The minister of state for agriculture and rural development, Mustapha Baba Shehuri, has reiterated the federal government’s determination to prevent Nigeria from experiencing any food crisis in the post COVID-19 era.
In his keynote address yesterday at the 1st international potato value chains and other root crops expo holding in Jos, the Plateau State capital, Sheguri said the ministry had taken proactive measures to mitigate any adverse effect that might escalate the food crisis by rolling out/distribution of agro input palliatives across the six geo-political zones of the country.
He said several interventions on dry season farming were in the pipeline to make up for the losses suffered by farmers from the recent floods in some parts of the country.
The minister pointed out that it’s a known fact that Nigeria has comparative advantage in the production of root and tuber crops, in reality the country leads in the production of yam, cassava and sweet potatoes in Africa, presently the 7th highest producer of Irish potatoes.

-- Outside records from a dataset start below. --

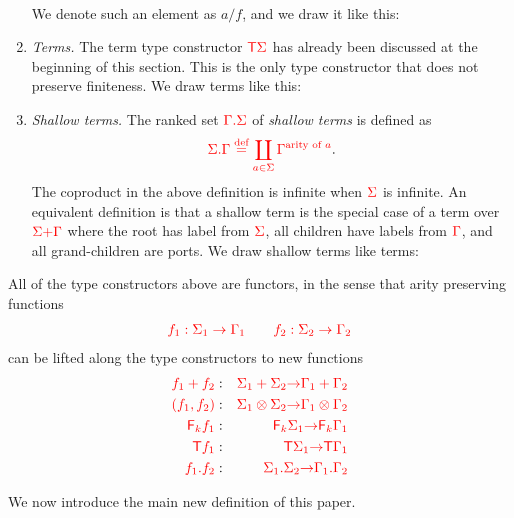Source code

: \begin{definition}[Types]
\begin{enumerate}
\begin{align*}
            \end{align*}
            We denote such an element as $a/f$, and we draw it like this: 
        \item \emph{Terms.} The term type constructor ${\color{red}{\mathsf T}} {\color{red}{\Sigma}}$ has already been discussed at the beginning of this section. This is the only type constructor that does not preserve finiteness. We draw terms like this:
        \item \emph{Shallow terms.} The  ranked set ${\color{red}{{\color{red}{\Gamma}}. {\color{red}{\Sigma}}}}$ of  \emph{shallow terms} is defined as
        \begin{align*}
            {\color{red}{{\color{red}{{\color{red}{\Sigma}}. {\color{red}{\Gamma}}}} \stackrel{\text{def}}=\coprod_{a \in {\color{red}{\Sigma}}} {\color{red}{\Gamma}}^{\text{arity of $a$}}}}.
        \end{align*}
        The coproduct in the above definition is infinite when ${\color{red}{\Sigma}}$ is infinite. 
        An equivalent definition is that a shallow term  is the special case of  a term over ${\color{red}{\Sigma}} {\color{red}{+}} {\color{red}{\Gamma}}$ where  the root has label from ${\color{red}{\Sigma}}$, all children have labels  from ${\color{red}{\Gamma}}$, and all grand-children are ports. We draw shallow terms like terms:
    \end{enumerate}
\end{definition}


\newcommand{\funcitem}[3]{\ranked{#1  } &:& \ranked{#2} \rto  \ranked{#3}}
All of the type constructors  above are functors, in the sense  that  arity preserving functions
\begin{align*}
{\color{red}{f_1 : \Sigma_1 \to \Gamma_1 \qquad f_2 : \Sigma_2 \to \Gamma_2}}
\end{align*}       
can be lifted along the type constructors to new functions
\begin{eqnarray}
\label{eq:liftplus}\funcitem{f_1 + f_2}{\Sigma_1 + \Sigma_2}{\Gamma_1 + \Gamma_2} \\
\funcitem{(f_1,f_2)}{\Sigma_1 \otimes \Sigma_2}{\Gamma_1 \otimes \Gamma_2}\\
\funcitem{\reduce k f_1}{\reduce k \Sigma_1}{\reduce k \Gamma_1}\\
\funcitem{\tmonad f_1}{\tmonad \Sigma_1}{\tmonad \Gamma_1}\\
\label{eq:liftshallow}\funcitem{\shallowterm{f_1}{f_2}}{\shallowterm{\Sigma_1}{\Sigma_2}}{\shallowterm {\Gamma_1}{\Gamma_2}} 
\end{eqnarray}

We now introduce the main new definition of this paper.

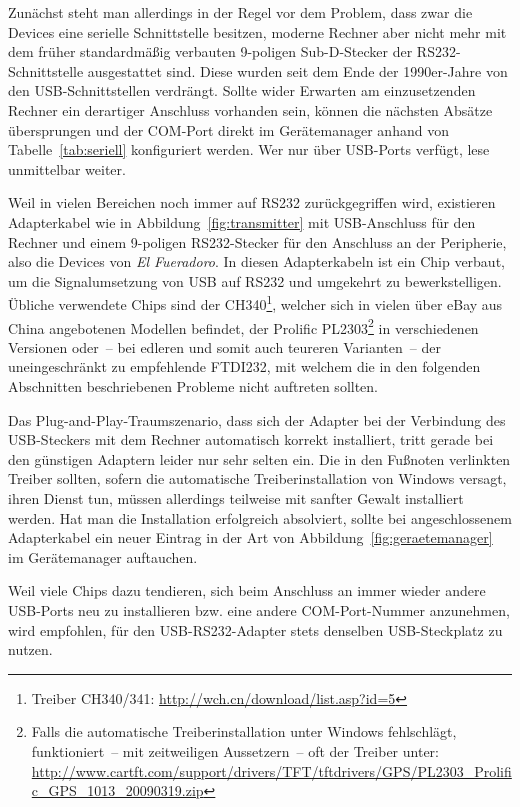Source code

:\documentclass[paper=a4, parskip, numbers=noenddot, toc=listof, headsepline]{scrbook}
\newcommand{\anlage}{\emph{El Fueradoro}}
\begin{document}
			Zunächst steht man allerdings in der Regel vor dem Problem, dass zwar die Devices eine serielle Schnittstelle besitzen, moderne Rechner aber nicht mehr mit dem früher standardmäßig verbauten 9-poligen Sub-D-Stecker der RS232-Schnittstelle ausgestattet sind. Diese wurden seit dem Ende der 1990er-Jahre von den USB-Schnittstellen verdrängt. Sollte wider Erwarten am einzusetzenden Rechner ein derartiger Anschluss vorhanden sein, können die nächsten Absätze übersprungen und der COM-Port direkt im Gerätemanager anhand von Tabelle~\ref{tab:seriell} konfiguriert werden. Wer nur über USB-Ports verfügt, lese unmittelbar weiter.

			Weil in vielen Bereichen noch immer auf RS232 zurückgegriffen wird, existieren Adapterkabel wie in Abbildung~\ref{fig:transmitter} mit USB-Anschluss für den Rechner und einem 9-poligen RS232-Stecker für den Anschluss an der Peripherie, also die Devices von {\anlage}. In diesen Adapterkabeln ist ein Chip verbaut, um die Signalumsetzung von USB auf RS232 und umgekehrt zu bewerkstelligen. Übliche verwendete Chips sind der CH340\footnote{Treiber CH340/341: \url{http://wch.cn/download/list.asp?id=5}}, welcher sich in vielen über eBay aus China angebotenen Modellen befindet, der Prolific PL2303\footnote{Falls die automatische Treiberinstallation unter Windows fehlschlägt, funktioniert~-- mit zeitweiligen Aussetzern~-- oft der Treiber unter: \url{http://www.cartft.com/support/drivers/TFT/tftdrivers/GPS/PL2303_Prolific_GPS_1013_20090319.zip}} in verschiedenen Versionen oder~-- bei edleren und somit auch teureren Varianten~-- der uneingeschränkt zu empfehlende FTDI232, mit welchem die in den folgenden Abschnitten beschriebenen Probleme nicht auftreten sollten.

			Das Plug-and-Play-Traum\-szenario, dass sich der Adapter bei der Verbindung des USB-Steckers mit dem Rechner automatisch korrekt installiert, tritt gerade bei den günstigen Adaptern leider nur sehr selten ein. Die in den Fußnoten verlinkten Treiber sollten, sofern die automatische Treiberinstallation von Windows versagt, ihren Dienst tun, müssen allerdings teilweise mit sanfter Gewalt installiert werden. Hat man die Installation erfolgreich absolviert, sollte bei angeschlossenem Adapterkabel ein neuer Eintrag in der Art von Abbildung~\ref{fig:geraetemanager} im Gerätemanager auftauchen.

			Weil viele Chips dazu tendieren, sich beim Anschluss an immer wieder andere USB-Ports neu zu installieren bzw. eine andere COM-Port-Nummer anzunehmen, wird empfohlen, für den USB-RS232-Adapter stets denselben USB-Steckplatz zu nutzen.
\end{document}
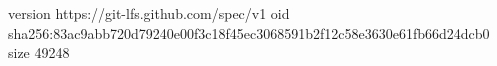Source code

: version https://git-lfs.github.com/spec/v1
oid sha256:83ac9abb720d79240e00f3c18f45ec3068591b2f12c58e3630e61fb66d24dcb0
size 49248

He argued that with this type of initiatives, they are on course to be among the top three world producers by 2025. The ministry is also aware of the huge investment opportunities that exist within the Irish potato value chain.

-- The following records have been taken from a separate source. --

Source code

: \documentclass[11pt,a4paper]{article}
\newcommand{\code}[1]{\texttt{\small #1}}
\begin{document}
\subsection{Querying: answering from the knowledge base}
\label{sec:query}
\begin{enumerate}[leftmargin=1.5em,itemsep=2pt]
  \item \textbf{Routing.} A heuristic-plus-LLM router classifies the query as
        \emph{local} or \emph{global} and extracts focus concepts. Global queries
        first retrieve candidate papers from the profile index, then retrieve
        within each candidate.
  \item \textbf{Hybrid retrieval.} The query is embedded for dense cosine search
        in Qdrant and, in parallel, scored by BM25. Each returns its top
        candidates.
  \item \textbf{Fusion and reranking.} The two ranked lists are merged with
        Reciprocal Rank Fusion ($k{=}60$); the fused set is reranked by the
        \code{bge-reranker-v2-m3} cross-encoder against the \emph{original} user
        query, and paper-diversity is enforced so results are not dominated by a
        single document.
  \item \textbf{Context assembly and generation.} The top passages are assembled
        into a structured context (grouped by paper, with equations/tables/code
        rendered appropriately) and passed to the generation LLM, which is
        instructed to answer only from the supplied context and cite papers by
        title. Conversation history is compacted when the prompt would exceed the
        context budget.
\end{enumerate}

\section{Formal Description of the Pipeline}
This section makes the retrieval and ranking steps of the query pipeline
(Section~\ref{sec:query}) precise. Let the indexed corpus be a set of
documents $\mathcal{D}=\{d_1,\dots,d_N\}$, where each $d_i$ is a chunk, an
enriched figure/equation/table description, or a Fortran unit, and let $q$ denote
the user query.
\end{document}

The minister even though there are some challenges such as poor seed, disease infestation (late blight), inadequate storage facilities, mechanization among others that must be addressed not only at federal level but also at the state level.
Also, in his address Governor Simon Lalong who was represented by his deputy, Prof. Sonny Tyoden, said Plateau weather, which is comparable to none in the country, gives them the comparative advantage of producing 95% of solanum potato consumed in this country.
According to him, the event focusing on potato, one of the most prominent crops that Plateau State is known for at home and abroad, speaks volumes of the state’s determination to make agriculture the mainstay of their economy.